Output the data in full and exactly as presented.

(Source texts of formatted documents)
════════════════════

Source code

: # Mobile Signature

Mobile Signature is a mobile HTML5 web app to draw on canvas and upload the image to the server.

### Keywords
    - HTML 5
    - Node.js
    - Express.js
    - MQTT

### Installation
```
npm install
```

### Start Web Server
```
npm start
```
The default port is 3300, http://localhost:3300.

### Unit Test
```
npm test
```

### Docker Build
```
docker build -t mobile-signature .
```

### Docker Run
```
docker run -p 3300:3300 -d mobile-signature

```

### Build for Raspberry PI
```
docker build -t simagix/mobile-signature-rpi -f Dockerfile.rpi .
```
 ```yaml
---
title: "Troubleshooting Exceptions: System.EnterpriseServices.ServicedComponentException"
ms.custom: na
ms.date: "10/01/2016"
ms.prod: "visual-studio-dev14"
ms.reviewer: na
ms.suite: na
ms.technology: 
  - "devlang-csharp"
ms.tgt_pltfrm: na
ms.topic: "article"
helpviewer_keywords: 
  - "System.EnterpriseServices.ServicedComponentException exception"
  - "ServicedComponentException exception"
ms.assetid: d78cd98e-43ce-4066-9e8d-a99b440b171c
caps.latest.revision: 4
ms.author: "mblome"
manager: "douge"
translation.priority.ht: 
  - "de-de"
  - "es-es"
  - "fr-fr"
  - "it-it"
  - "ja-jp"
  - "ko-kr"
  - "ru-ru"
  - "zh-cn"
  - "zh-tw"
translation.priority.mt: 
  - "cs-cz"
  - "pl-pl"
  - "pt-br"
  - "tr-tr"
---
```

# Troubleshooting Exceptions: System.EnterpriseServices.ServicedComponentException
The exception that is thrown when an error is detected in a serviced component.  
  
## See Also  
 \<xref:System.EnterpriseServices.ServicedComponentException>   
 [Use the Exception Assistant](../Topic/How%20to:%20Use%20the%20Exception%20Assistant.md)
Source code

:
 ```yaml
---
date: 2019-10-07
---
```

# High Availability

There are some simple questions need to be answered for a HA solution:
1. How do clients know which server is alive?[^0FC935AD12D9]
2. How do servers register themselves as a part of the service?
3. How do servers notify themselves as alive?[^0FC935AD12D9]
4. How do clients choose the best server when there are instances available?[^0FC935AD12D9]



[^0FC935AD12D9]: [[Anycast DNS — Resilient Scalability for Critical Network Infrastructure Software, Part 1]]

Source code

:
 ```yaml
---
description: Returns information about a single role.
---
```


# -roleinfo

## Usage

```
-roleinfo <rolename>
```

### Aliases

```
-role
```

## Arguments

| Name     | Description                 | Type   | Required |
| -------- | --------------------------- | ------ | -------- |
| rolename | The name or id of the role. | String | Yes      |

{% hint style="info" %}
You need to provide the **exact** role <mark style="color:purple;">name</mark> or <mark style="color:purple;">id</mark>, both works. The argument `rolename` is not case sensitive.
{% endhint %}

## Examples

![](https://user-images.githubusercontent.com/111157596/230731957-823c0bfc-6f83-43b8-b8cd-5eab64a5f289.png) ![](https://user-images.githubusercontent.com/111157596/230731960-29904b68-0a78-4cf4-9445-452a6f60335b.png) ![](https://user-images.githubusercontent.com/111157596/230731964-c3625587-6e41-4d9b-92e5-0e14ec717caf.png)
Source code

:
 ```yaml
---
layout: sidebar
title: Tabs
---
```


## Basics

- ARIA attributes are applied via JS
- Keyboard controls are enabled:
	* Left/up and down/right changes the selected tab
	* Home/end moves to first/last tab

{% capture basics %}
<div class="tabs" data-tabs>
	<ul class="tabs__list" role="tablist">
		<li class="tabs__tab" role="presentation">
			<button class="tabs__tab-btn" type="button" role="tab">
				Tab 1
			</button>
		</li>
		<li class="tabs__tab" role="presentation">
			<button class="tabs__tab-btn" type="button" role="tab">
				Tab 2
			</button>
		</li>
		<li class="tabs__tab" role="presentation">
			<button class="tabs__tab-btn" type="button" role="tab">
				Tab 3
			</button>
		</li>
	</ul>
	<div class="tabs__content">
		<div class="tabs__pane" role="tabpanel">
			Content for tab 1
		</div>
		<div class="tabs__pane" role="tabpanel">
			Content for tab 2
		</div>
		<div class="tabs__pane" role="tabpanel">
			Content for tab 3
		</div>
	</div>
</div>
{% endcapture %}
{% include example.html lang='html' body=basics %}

════════════════════

◆ **Problem solution**:
Source code

: # Mobile Signature

Mobile Signature is a mobile HTML5 web app to draw on canvas and upload the image to the server.

### Keywords
    - HTML 5
    - Node.js
    - Express.js
    - MQTT

### Installation
```
npm install
```

### Start Web Server
```
npm start
```
The default port is 3300, http://localhost:3300.

### Unit Test
```
npm test
```

### Docker Build
```
docker build -t mobile-signature .
```

### Docker Run
```
docker run -p 3300:3300 -d mobile-signature

```

### Build for Raspberry PI
```
docker build -t simagix/mobile-signature-rpi -f Dockerfile.rpi .
```
 ```yaml
---
title: "Troubleshooting Exceptions: System.EnterpriseServices.ServicedComponentException"
ms.custom: na
ms.date: "10/01/2016"
ms.prod: "visual-studio-dev14"
ms.reviewer: na
ms.suite: na
ms.technology: 
  - "devlang-csharp"
ms.tgt_pltfrm: na
ms.topic: "article"
helpviewer_keywords: 
  - "System.EnterpriseServices.ServicedComponentException exception"
  - "ServicedComponentException exception"
ms.assetid: d78cd98e-43ce-4066-9e8d-a99b440b171c
caps.latest.revision: 4
ms.author: "mblome"
manager: "douge"
translation.priority.ht: 
  - "de-de"
  - "es-es"
  - "fr-fr"
  - "it-it"
  - "ja-jp"
  - "ko-kr"
  - "ru-ru"
  - "zh-cn"
  - "zh-tw"
translation.priority.mt: 
  - "cs-cz"
  - "pl-pl"
  - "pt-br"
  - "tr-tr"
---
```

# Troubleshooting Exceptions: System.EnterpriseServices.ServicedComponentException
The exception that is thrown when an error is detected in a serviced component.  
  
## See Also  
 \<xref:System.EnterpriseServices.ServicedComponentException>   
 [Use the Exception Assistant](../Topic/How%20to:%20Use%20the%20Exception%20Assistant.md)
Source code

:
 ```yaml
---
date: 2019-10-07
---
```

# High Availability

There are some simple questions need to be answered for a HA solution:
1. How do clients know which server is alive?[^0FC935AD12D9]
2. How do servers register themselves as a part of the service?
3. How do servers notify themselves as alive?[^0FC935AD12D9]
4. How do clients choose the best server when there are instances available?[^0FC935AD12D9]



[^0FC935AD12D9]: [[Anycast DNS — Resilient Scalability for Critical Network Infrastructure Software, Part 1]]

Source code

:
 ```yaml
---
description: Returns information about a single role.
---
```


# -roleinfo

## Usage

```
-roleinfo <rolename>
```

### Aliases

```
-role
```

## Arguments

| Name     | Description                 | Type   | Required |
| -------- | --------------------------- | ------ | -------- |
| rolename | The name or id of the role. | String | Yes      |

{% hint style="info" %}
You need to provide the **exact** role <mark style="color:purple;">name</mark> or <mark style="color:purple;">id</mark>, both works. The argument `rolename` is not case sensitive.
{% endhint %}

## Examples

![](https://user-images.githubusercontent.com/111157596/230731957-823c0bfc-6f83-43b8-b8cd-5eab64a5f289.png) ![](https://user-images.githubusercontent.com/111157596/230731960-29904b68-0a78-4cf4-9445-452a6f60335b.png) ![](https://user-images.githubusercontent.com/111157596/230731964-c3625587-6e41-4d9b-92e5-0e14ec717caf.png)
Source code

:
 ```yaml
---
layout: sidebar
title: Tabs
---
```


## Basics

- ARIA attributes are applied via JS
- Keyboard controls are enabled:
	* Left/up and down/right changes the selected tab
	* Home/end moves to first/last tab

{% capture basics %}
<div class="tabs" data-tabs>
	<ul class="tabs__list" role="tablist">
		<li class="tabs__tab" role="presentation">
			<button class="tabs__tab-btn" type="button" role="tab">
				Tab 1
			</button>
		</li>
		<li class="tabs__tab" role="presentation">
			<button class="tabs__tab-btn" type="button" role="tab">
				Tab 2
			</button>
		</li>
		<li class="tabs__tab" role="presentation">
			<button class="tabs__tab-btn" type="button" role="tab">
				Tab 3
			</button>
		</li>
	</ul>
	<div class="tabs__content">
		<div class="tabs__pane" role="tabpanel">
			Content for tab 1
		</div>
		<div class="tabs__pane" role="tabpanel">
			Content for tab 2
		</div>
		<div class="tabs__pane" role="tabpanel">
			Content for tab 3
		</div>
	</div>
</div>
{% endcapture %}
{% include example.html lang='html' body=basics %}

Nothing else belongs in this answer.